◆ **Problem to work on**
Determine the number of lines in the listing that contain "want". Write only that number.

◆ **Input for this task**
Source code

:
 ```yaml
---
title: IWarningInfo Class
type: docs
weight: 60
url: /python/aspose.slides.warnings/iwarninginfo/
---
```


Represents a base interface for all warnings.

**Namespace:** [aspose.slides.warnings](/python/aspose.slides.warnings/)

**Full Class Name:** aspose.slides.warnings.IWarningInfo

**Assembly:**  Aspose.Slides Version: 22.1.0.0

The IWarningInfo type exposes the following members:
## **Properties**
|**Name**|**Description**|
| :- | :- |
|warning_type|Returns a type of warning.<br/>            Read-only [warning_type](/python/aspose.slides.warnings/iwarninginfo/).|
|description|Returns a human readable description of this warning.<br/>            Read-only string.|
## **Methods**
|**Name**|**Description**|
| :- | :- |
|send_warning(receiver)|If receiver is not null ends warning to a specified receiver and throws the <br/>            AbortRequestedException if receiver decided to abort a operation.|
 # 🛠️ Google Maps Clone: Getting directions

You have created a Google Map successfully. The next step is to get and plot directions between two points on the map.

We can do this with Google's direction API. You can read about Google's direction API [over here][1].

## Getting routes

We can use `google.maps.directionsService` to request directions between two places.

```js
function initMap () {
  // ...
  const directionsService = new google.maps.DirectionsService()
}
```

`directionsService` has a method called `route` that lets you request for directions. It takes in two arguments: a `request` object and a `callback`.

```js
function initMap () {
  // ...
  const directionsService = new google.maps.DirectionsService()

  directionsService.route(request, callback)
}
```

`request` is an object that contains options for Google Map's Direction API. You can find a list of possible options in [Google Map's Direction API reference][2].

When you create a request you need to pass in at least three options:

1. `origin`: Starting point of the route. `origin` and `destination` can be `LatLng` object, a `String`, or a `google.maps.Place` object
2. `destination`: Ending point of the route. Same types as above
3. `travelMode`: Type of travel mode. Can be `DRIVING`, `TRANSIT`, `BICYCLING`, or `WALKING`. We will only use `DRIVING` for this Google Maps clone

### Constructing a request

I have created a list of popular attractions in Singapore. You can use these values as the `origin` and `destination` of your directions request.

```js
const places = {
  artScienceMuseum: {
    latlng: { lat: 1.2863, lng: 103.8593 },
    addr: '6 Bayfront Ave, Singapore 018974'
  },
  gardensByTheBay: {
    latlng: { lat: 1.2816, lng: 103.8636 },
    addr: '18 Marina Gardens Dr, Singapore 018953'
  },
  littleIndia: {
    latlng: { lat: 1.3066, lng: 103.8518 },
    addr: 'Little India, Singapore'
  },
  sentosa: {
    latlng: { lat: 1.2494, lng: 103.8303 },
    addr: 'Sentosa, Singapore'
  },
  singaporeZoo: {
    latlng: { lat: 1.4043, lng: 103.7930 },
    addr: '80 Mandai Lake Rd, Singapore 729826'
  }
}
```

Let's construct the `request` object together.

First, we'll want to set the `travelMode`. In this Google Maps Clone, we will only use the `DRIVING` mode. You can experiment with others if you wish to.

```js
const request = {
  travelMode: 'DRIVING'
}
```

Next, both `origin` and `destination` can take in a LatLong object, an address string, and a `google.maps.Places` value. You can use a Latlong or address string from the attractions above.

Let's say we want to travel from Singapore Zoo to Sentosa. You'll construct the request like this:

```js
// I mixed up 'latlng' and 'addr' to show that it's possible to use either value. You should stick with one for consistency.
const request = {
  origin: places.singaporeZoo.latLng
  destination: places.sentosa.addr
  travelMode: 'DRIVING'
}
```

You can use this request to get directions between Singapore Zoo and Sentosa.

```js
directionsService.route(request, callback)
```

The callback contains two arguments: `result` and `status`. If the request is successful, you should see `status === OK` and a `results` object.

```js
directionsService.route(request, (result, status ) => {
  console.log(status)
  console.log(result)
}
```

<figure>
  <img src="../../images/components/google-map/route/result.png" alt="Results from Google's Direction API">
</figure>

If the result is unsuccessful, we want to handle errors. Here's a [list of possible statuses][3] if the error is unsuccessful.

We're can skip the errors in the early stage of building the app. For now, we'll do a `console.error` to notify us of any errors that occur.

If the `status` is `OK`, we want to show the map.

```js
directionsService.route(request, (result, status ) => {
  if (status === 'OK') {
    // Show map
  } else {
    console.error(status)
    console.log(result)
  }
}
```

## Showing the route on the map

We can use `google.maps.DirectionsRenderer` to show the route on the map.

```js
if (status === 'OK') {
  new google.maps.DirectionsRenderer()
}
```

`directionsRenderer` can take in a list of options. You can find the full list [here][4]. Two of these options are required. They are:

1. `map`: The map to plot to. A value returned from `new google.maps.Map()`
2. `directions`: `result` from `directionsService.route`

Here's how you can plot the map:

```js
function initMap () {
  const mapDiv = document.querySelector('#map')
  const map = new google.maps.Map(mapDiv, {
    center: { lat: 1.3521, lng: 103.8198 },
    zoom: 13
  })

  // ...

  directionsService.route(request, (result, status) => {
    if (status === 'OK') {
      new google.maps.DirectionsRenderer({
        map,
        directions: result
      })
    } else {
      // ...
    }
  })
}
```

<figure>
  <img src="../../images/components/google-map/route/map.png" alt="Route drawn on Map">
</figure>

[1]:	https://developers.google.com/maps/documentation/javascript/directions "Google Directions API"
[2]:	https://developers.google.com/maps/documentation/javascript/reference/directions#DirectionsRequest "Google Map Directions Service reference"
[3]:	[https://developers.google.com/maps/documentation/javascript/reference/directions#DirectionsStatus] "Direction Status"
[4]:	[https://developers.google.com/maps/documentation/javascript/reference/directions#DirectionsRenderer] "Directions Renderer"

◆ **Expected output**
4